=== Work instruction ===
Output the records that follow, keeping every line exactly as it is.

=== Entries shown ===
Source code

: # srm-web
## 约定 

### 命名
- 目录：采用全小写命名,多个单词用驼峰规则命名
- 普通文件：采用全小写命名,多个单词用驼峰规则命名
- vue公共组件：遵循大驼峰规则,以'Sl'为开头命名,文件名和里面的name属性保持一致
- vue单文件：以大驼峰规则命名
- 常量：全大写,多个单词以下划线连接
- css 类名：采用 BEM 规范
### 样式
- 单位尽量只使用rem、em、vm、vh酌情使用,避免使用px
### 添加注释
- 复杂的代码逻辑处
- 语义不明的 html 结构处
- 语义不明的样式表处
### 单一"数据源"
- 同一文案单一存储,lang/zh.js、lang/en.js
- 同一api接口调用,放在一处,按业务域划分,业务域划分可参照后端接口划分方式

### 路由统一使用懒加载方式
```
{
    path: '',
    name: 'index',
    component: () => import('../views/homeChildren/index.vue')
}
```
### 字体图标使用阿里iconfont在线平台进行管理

=== Answer to the exercise ===
Source code

: # srm-web
## 约定 

### 命名
- 目录：采用全小写命名,多个单词用驼峰规则命名
- 普通文件：采用全小写命名,多个单词用驼峰规则命名
- vue公共组件：遵循大驼峰规则,以'Sl'为开头命名,文件名和里面的name属性保持一致
- vue单文件：以大驼峰规则命名
- 常量：全大写,多个单词以下划线连接
- css 类名：采用 BEM 规范
### 样式
- 单位尽量只使用rem、em、vm、vh酌情使用,避免使用px
### 添加注释
- 复杂的代码逻辑处
- 语义不明的 html 结构处
- 语义不明的样式表处
### 单一"数据源"
- 同一文案单一存储,lang/zh.js、lang/en.js
- 同一api接口调用,放在一处,按业务域划分,业务域划分可参照后端接口划分方式

### 路由统一使用懒加载方式
```
{
    path: '',
    name: 'index',
    component: () => import('../views/homeChildren/index.vue')
}
```
### 字体图标使用阿里iconfont在线平台进行管理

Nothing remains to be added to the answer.